In this paper, we first introduce the effect scattering has on the ranged gated signals. Next, we propose an underwater range-gated system that uses a fast CMOS camera chip together with a 532 nm solid-state laser integrated in a 7-liter housing. The use of a CMOS chip facilitates high frame rates while at the same time achieves high spatial and depth resolution at a potentially lower cost and system complexity compared to a system using a gated intensifier and a CCD camera chip. We present a peak determination algorithm that is robust to scattering, and a method to improve the depth resolution 18 times beyond the resolution of the range slicing. Lastly, we validate the range estimation model and discuss the results.

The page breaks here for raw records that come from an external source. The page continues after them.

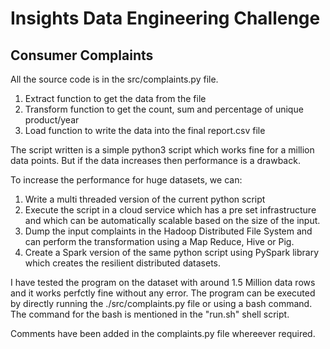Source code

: # Insights Data Engineering Challenge

## Consumer Complaints
All the source code is in the src/complaints.py file.
1. Extract function to get the data from the file
2. Transform function to get the count, sum and percentage of unique product/year 
3. Load function to write the data into the final report.csv file

The script written is a simple python3 script which works fine for a million data points. But if the data increases then performance is a drawback. 

To increase the performance for huge datasets, we can:
1. Write a multi threaded version of the current python script
1. Execute the script in a cloud service which has a pre set infrastructure and which can be automatically scalable based on the size of the input. 
1. Dump the input complaints in the Hadoop Distributed File System and can perform the transformation using a Map Reduce, Hive or Pig.
1. Create a Spark version of the same python script using PySpark library which creates the resilient distributed datasets.

I have tested the program on the dataset with around 1.5 Million data rows and it works perfctly fine without any error. 
The program can be executed by directly running the ./src/complaints.py file or using a bash command. The command for the bash is mentioned in the "run.sh" shell script.

Comments have been added in the complaints.py file whereever required.
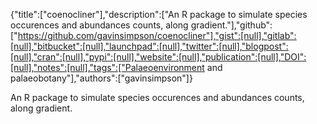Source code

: {"title":["coenocliner"],"description":["An R package to simulate species occurences and abundances counts, along gradient."],"github":["https://github.com/gavinsimpson/coenocliner"],"gist":[null],"gitlab":[null],"bitbucket":[null],"launchpad":[null],"twitter":[null],"blogpost":[null],"cran":[null],"pypi":[null],"website":[null],"publication":[null],"DOI":[null],"notes":[null],"tags":["Palaeoenvironment and palaeobotany"],"authors":["gavinsimpson"]}

An R package to simulate species occurences and abundances counts, along gradient.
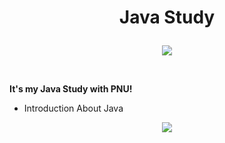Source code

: # <p align="center">Java Study</p>

<p align="center">
<img src="https://img.shields.io/badge/Java-0696D7?style=for-the-badge&logo=Java&logoColor=yellow"> 
</p>
<br/>

__It's my Java Study with PNU!__
- Introduction About Java
  
<p align="center">
<img src="https://github-readme-stats.vercel.app/api?username=Jinseop-Sim&show_icons=true&theme=gruvbox&hide=["issues"]">
</p>
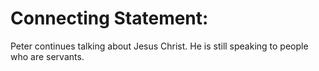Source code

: # Connecting Statement:

Peter continues talking about Jesus Christ. He is still speaking to people who are servants.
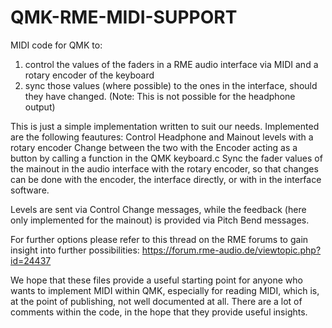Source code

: # QMK-RME-MIDI-SUPPORT

MIDI code for QMK to:  
1. control the values of the faders in a RME audio interface via MIDI and a rotary encoder of the keyboard  
2. sync those values (where possible) to the ones in the interface, should they have changed. (Note: This is not possible for the headphone output)

This is just a simple implementation written to suit our needs. Implemented are the following feautures:
Control Headphone and Mainout levels with a rotary encoder
Change between the two with the Encoder acting as a button by calling a function in the QMK keyboard.c
Sync the fader values of the mainout in the audio interface with the rotary encoder, so that changes can be done with the encoder, the interface directly, or with in the interface software.

Levels are sent via Control Change messages, while the feedback (here only implemented for the mainout) is provided via Pitch Bend messages.

For further options please refer to this thread on the RME forums to gain insight into further possibilities: https://forum.rme-audio.de/viewtopic.php?id=24437

We hope that these files provide a useful starting point for anyone who wants to implement MIDI within QMK, especially for reading MIDI, which is, at the point of publishing, not well documented at all. 
There are a lot of comments within the code, in the hope that they provide useful insights.
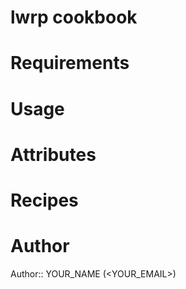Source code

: # lwrp cookbook

# Requirements

# Usage

# Attributes

# Recipes

# Author

Author:: YOUR_NAME (<YOUR_EMAIL>)
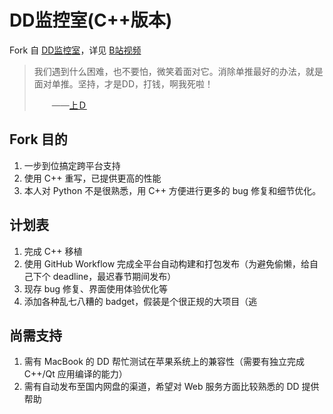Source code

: # DD监控室(C++版本)

Fork 自 [DD监控室](https://github.com/zhimingshenjun/DD_Monitor)，详见 [B站视频](https://www.bilibili.com/video/BV1yo4y1d7iP)

> 我们遇到什么困难，也不要怕，微笑着面对它。消除单推最好的办法，就是面对单推。坚持，才是DD，打钱，啊我死啦！
>
> 　　——[上Ｄ](https://www.bilibili.com/video/av73019468)

## Fork 目的

1. 一步到位搞定跨平台支持
2. 使用 C++ 重写，已提供更高的性能
3. 本人对 Python 不是很熟悉，用 C++ 方便进行更多的 bug 修复和细节优化。



## 计划表

1. 完成 C++ 移植
2. 使用 GitHub Workflow 完成全平台自动构建和打包发布（为避免偷懒，给自己下个 deadline，最迟春节期间发布）
3. 现存 bug 修复、界面使用体验优化等
4. 添加各种乱七八糟的 badget，假装是个很正规的大项目（逃



## 尚需支持

1. 需有 MacBook 的 DD 帮忙测试在苹果系统上的兼容性（需要有独立完成 C++/Qt 应用编译的能力）
2. 需有自动发布至国内网盘的渠道，希望对 Web 服务方面比较熟悉的 DD 提供帮助
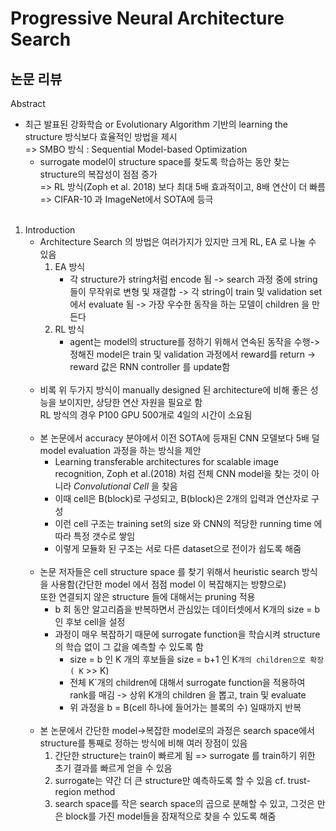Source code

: # Progressive Neural Architecture Search
## 논문 리뷰
Abstract
- 최근 발표된 강화학습 or Evolutionary Algorithm 기반의 learning the structure 방식보다 효율적인 방법을 제시<br>
=> SMBO 방식 : Sequential Model-based Optimization<br>
    - surrogate model이 structure space를 찾도록 학습하는 동안 찾는 structure의 복잡성이 점점 증가<br>
    => RL 방식(Zoph et al. 2018) 보다 최대 5배 효과적이고, 8배 연산이 더 빠름<br>
    => CIFAR-10 과 ImageNet에서 SOTA에 등극<br><br>
1. Introduction
    - Architecture Search 의 방법은 여러가지가 있지만 크게 RL, EA 로 나눌 수 있음
        1. EA 방식
            - 각 structure가 string처럼 encode 됨 -> search 과정 중에 string들이 무작위로 변형 및 재결합 -> 각 string이 train 및 validation set에서  evaluate 됨 -> 가장 우수한 동작을 하는 모델이 children 을 만든다<br>
        1. RL 방식
            - agent는 model의 structure를 정하기 위해서 연속된 동작을 수행->정해진 model은 train 및 validation 과정에서 reward를 return -> reward 값은 RNN controller 를 update함<br><br>
    - 비록 위 두가지 방식이 manually designed 된 architecture에 비해 좋은 성능을 보이지만, 상당한 연산 자원을 필요로 함<br>
      RL 방식의 경우 P100 GPU 500개로 4일의 시간이 소요됨<br><br>
    - 본 논문에서 accuracy 분야에서 이전 SOTA에 등재된 CNN 모델보다 5배 덜 model evaluation 과정을 하는 방식을 제안
        - Learning transferable architectures for scalable image recognition, Zoph et al.(2018) 처럼 전체 CNN model을 찾는 것이 아니라 _Convolutional Cell_ 을 찾음
        - 이때 cell은 B(block)로 구성되고, B(block)은 2개의 입력과 연산자로 구성
        - 이런 cell 구조는 training set의 size 와 CNN의 적당한 running time 에 따라 특정 갯수로 쌓임
        - 이렇게 모듈화 된 구조는 서로 다른 dataset으로 전이가 쉽도록 해줌<br><br>
    - 논문 저자들은 cell structure space 를 찾기 위해서 heuristic search 방식을 사용함(간단한 model 에서 점점 model 이 복잡해지는 방향으로)<br>또한 연결되지 않은 structure 들에 대해서는 pruning 적용<br>
        - b 회 동안 알고리즘을 반복하면서 관심있는 데이터셋에서 K개의 size = b 인 후보 cell을 설정
        - 과정이 매우 복잡하기 때문에 surrogate function을 학습시켜 structure의 학습 없이 그 값을 예측할 수 있도록 함
            - size = b 인 K 개의 후보들을 size = b+1 인 K`개의 children으로 확장 ( K` >> K)
            - 전체 K`개의 children에 대해서 surrogate function을 적용하여 rank를 매김 -> 상위 K개의 children 을 뽑고, train 및 evaluate
            - 위 과정을 b = B(cell 하나에 들어가는 블록의 수) 일때까지 반복<br><br>
    - 본 논문에서 간단한 model->복잡한 model로의 과정은 search space에서 structure를 통째로 정하는 방식에 비해 여러 장점이 있음
        1. 간단한 structure는 train이 빠르게 됨 => surrogate 를 train하기 위한 초기 결과를 빠르게 얻을 수 있음
        1. surrogate는 약간 더 큰 structure만 예측하도록 할 수 있음 cf. trust-region method
        1. search space를 작은 search space의 곱으로 분해할 수 있고, 그것은 만은 block를 가진 model들을 잠재적으로 찾을 수 있도록 해줌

## 2. EFFECT OF SCATTERING ON RANGE-GATED SIGNALS

In a nonturbid environment that does not exhibit any light scattering, nor light attenuation other than the ${r}^{2}$ falloff with distance, the range from which the most number of photons (i.e., the highest peak of the signal) is reflected will be the best depth estimate. However, turbid environments may introduce other signal peaks, due to forward and backward scatter. An example is shown in Fig. 1, where we show a response trace for a pixel using the proposed range-gated system. Seven identical targets are placed at different distances from the camera. The albedo properties of five regions of the target (top to bottom) are approximately 10%, 75%, 50%, 25%, and 90%. The blue trace shows the intensity recorded at the location of the turquoise square for different gating distances. The object at the location of the turquoise square is at a range of 7 m from the camera, while the object to the right of the turquoise square is found at a range of 3.2 m. In the proposed range-gated system, an image gated at 2 m contains all photons that are reflected off objects in the range $[2\text{\hspace{0.17em}}\mathrm{m},\infty ]$, hence the cumulative form of the blue trace. This is formalized in Eq. (1). The (negative) derivative of this cumulative blue trace (shown in dashed red) is proportional to the number of photons that were collected on the chip from a specific distance. The derivative trace exhibits a peak in signal at 7 m due to the target, at 3.2 m due to forward scatter from the target on the right of the marker, and a continuous rise in signal from 2 m to 0 m due to backscatter from particles close to the camera. Furthermore, notice that the forward scatter peak at 3.2 m of the derivative signal is higher than the peak caused by the target at 7 m due to the attenuation of the signal with distance.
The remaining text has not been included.